§ ACTIVITY: Retype, exactly as they appear below, the lines between the line holding "Computational detection of" and the line holding "In this way", both ends included.

▼

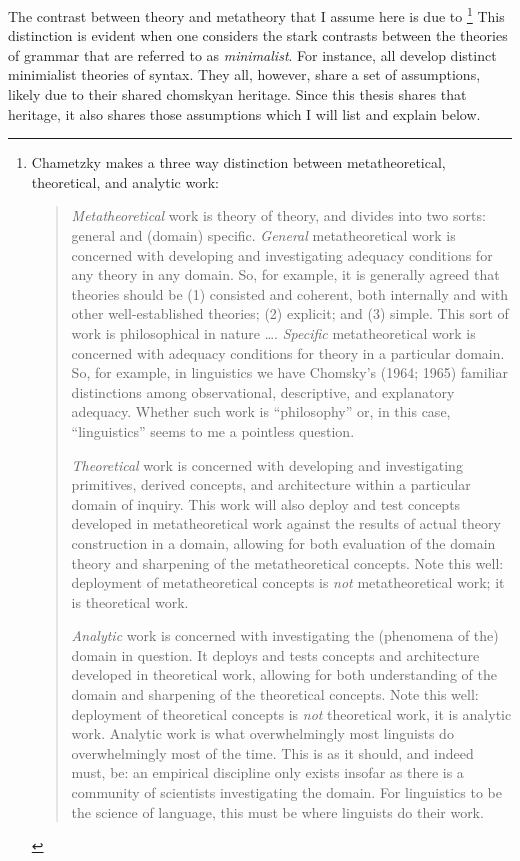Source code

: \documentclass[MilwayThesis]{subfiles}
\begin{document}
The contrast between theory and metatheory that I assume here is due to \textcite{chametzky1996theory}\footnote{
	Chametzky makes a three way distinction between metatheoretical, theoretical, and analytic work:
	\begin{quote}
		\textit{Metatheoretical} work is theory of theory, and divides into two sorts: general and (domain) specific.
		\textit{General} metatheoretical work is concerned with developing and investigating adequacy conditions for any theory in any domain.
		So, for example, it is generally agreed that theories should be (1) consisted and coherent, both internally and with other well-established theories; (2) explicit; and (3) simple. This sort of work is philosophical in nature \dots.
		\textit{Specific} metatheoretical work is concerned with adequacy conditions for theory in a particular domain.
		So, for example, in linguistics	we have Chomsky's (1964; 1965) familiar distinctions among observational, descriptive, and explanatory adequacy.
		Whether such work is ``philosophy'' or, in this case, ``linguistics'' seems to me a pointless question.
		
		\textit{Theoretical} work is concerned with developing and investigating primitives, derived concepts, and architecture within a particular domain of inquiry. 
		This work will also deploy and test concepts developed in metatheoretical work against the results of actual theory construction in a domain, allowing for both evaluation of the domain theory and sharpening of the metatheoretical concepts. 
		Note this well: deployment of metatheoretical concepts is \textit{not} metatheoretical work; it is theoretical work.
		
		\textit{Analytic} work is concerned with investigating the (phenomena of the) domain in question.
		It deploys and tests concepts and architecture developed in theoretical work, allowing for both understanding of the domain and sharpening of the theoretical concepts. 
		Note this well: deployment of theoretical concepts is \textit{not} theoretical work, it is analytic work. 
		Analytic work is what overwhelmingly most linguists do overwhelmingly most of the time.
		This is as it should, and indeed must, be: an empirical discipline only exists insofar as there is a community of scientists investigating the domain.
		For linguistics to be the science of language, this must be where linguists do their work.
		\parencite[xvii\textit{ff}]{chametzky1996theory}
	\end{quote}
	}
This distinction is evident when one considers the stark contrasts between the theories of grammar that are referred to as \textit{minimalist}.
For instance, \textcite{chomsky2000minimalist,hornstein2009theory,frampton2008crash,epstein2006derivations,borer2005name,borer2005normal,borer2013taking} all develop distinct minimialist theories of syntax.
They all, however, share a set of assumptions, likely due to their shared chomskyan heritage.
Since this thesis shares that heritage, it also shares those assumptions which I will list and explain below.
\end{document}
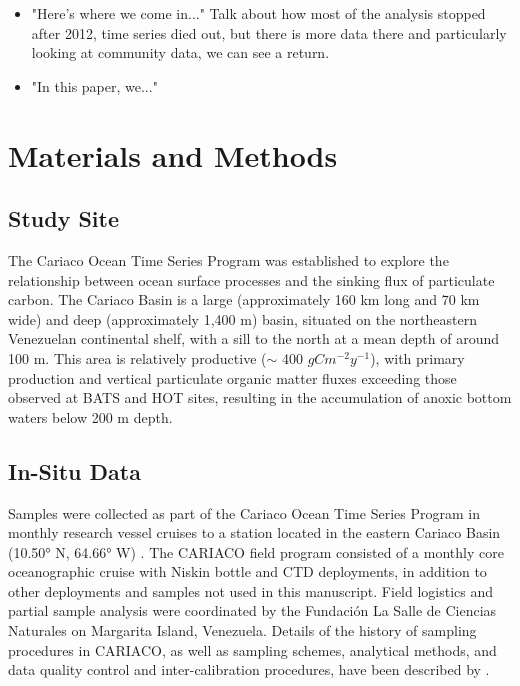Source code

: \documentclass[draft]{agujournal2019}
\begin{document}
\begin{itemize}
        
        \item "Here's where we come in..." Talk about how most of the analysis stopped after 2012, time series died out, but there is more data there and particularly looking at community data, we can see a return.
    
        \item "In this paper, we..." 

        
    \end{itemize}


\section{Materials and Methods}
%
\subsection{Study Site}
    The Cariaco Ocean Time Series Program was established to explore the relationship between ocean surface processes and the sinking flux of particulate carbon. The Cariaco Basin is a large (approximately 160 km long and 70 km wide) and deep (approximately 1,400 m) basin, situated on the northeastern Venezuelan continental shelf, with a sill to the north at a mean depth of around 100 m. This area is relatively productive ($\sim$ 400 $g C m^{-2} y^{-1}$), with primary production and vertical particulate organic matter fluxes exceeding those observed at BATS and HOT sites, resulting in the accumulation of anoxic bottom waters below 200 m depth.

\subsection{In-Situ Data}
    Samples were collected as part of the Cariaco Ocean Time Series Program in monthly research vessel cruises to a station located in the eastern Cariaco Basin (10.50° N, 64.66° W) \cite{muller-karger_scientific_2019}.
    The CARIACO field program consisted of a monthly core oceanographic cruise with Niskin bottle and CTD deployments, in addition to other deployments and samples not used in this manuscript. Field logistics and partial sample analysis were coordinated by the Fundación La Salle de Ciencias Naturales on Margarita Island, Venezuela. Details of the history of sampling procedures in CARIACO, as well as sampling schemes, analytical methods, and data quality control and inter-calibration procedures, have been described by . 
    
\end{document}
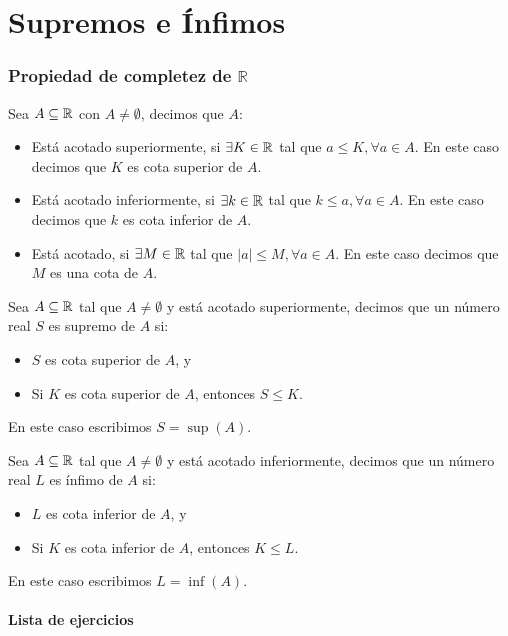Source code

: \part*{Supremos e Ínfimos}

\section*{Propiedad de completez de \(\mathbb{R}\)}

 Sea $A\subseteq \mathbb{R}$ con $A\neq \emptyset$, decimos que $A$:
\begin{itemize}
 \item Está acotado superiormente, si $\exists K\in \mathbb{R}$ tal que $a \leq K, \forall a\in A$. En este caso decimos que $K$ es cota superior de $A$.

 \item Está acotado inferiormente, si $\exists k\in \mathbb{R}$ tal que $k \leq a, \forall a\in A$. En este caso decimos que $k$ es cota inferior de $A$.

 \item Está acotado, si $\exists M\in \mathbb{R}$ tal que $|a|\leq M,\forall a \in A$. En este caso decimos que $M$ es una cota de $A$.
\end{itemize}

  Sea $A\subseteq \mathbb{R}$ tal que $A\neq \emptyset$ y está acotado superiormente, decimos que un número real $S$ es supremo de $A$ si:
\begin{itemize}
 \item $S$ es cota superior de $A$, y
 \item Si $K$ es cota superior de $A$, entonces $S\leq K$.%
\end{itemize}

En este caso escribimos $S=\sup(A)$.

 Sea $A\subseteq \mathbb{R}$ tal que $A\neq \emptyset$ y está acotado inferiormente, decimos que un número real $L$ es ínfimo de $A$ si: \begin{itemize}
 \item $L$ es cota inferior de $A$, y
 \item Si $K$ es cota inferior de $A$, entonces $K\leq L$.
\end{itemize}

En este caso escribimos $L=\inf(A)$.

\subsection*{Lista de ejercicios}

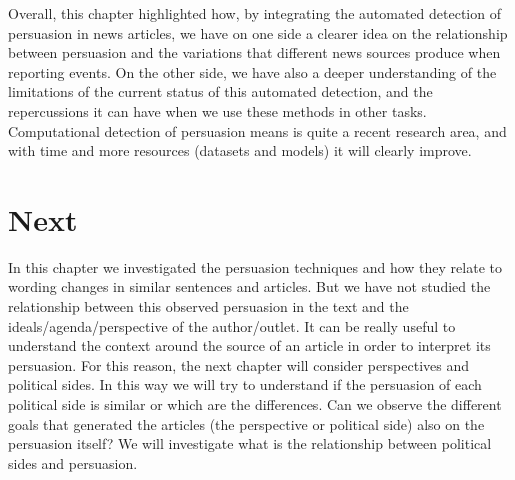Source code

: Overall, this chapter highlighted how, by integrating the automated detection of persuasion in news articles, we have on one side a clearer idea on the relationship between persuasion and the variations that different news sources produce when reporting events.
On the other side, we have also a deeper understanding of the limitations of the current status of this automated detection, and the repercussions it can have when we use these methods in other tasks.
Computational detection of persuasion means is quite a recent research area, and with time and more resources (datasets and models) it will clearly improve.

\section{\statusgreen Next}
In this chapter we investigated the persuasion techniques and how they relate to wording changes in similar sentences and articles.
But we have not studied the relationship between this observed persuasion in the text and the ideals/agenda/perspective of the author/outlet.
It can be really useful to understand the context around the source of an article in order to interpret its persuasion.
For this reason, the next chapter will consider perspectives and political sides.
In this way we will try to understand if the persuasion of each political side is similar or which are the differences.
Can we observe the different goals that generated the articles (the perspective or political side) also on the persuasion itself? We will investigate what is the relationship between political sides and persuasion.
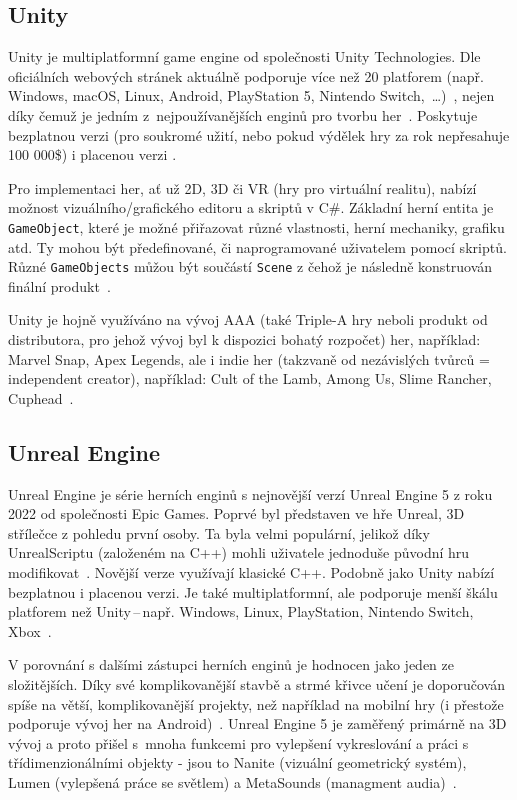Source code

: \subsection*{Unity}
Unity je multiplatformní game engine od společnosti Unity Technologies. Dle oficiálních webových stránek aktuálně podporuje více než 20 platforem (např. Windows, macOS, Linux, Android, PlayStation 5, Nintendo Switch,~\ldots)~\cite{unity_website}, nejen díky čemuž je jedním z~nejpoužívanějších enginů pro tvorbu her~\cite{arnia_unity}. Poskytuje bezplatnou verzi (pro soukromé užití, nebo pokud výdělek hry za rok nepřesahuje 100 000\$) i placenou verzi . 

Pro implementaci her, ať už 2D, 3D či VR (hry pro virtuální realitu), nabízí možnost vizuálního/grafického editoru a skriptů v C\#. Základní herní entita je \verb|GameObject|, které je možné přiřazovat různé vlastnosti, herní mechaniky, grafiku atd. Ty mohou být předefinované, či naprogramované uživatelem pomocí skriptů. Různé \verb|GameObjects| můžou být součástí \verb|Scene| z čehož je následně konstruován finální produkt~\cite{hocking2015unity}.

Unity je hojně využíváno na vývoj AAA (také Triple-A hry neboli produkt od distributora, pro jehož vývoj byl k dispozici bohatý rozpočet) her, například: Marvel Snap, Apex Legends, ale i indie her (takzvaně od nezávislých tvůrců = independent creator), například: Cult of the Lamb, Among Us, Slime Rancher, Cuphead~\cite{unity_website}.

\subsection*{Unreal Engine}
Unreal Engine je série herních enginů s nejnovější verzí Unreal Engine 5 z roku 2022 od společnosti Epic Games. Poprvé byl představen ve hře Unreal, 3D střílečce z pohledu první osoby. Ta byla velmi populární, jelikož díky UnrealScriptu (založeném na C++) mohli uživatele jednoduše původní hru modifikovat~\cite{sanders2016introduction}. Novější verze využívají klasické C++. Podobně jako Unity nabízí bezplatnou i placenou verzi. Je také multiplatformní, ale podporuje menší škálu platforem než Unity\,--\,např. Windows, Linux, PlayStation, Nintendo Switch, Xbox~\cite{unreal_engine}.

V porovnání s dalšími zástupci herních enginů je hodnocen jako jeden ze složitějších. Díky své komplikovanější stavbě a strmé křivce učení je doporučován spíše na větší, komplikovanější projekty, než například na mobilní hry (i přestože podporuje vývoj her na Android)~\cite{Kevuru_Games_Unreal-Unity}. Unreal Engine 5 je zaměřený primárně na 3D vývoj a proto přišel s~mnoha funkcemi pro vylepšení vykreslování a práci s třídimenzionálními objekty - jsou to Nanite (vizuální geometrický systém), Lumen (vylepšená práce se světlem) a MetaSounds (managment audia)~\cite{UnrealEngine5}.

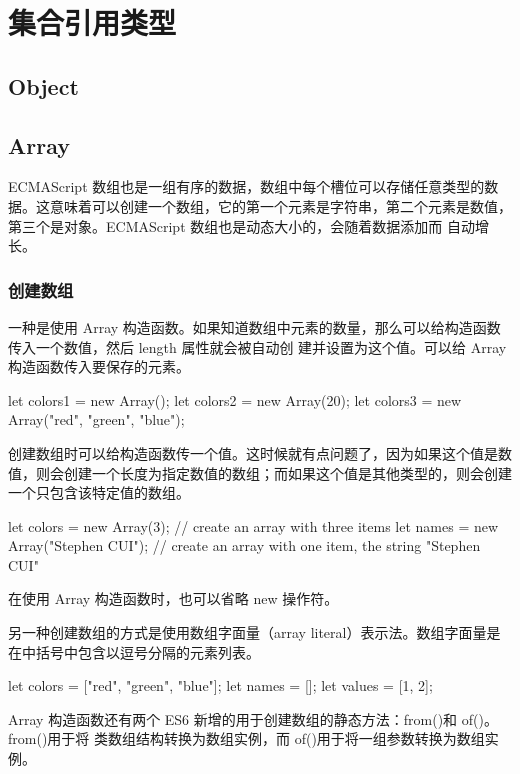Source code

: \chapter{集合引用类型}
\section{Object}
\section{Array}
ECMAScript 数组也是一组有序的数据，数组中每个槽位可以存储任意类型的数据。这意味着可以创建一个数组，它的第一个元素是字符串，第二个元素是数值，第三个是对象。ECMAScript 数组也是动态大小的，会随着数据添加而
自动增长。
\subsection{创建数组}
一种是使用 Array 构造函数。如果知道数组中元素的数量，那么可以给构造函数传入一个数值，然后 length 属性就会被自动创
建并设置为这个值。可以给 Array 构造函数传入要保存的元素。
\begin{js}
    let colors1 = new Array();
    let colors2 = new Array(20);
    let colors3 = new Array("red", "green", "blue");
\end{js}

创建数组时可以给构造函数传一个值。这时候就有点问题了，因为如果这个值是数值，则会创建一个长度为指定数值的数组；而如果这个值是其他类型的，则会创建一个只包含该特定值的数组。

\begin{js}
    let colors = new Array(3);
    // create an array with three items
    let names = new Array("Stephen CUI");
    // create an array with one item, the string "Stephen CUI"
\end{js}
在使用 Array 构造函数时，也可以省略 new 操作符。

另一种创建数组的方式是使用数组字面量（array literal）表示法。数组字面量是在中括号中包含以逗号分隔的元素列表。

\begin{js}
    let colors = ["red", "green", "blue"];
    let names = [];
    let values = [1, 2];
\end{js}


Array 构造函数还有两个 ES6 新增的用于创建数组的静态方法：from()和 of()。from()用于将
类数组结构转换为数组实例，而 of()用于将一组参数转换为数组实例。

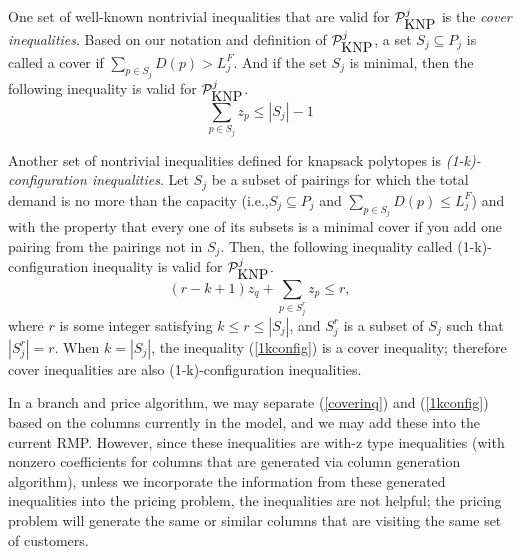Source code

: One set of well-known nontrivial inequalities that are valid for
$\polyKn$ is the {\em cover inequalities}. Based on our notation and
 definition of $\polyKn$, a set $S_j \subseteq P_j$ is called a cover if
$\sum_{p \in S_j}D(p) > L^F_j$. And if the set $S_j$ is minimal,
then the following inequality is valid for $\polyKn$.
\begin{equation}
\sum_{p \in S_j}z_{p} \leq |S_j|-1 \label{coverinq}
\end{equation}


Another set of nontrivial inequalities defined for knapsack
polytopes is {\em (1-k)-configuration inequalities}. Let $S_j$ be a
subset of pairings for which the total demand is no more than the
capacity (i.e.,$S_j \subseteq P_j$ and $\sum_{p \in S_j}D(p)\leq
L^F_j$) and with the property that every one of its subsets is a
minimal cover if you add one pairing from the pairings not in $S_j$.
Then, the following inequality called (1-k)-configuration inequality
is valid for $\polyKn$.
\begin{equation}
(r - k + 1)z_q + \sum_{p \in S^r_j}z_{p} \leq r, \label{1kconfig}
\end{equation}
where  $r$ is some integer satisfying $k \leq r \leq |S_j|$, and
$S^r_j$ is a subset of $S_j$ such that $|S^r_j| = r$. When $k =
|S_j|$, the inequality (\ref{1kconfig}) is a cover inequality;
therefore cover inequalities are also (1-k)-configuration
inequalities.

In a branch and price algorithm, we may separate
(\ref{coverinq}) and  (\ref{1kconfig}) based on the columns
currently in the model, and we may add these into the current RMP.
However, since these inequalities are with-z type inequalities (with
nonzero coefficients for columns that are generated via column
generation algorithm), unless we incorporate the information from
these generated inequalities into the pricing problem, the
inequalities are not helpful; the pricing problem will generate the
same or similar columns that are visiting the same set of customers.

▲

§ YOUR SOLUTION:
Computational detection of persuasion means is quite a recent research area, and with time and more resources (datasets and models) it will clearly improve.

\section{\statusgreen Next}
In this chapter we investigated the persuasion techniques and how they relate to wording changes in similar sentences and articles.
But we have not studied the relationship between this observed persuasion in the text and the ideals/agenda/perspective of the author/outlet.
It can be really useful to understand the context around the source of an article in order to interpret its persuasion.
For this reason, the next chapter will consider perspectives and political sides.
In this way we will try to understand if the persuasion of each political side is similar or which are the differences.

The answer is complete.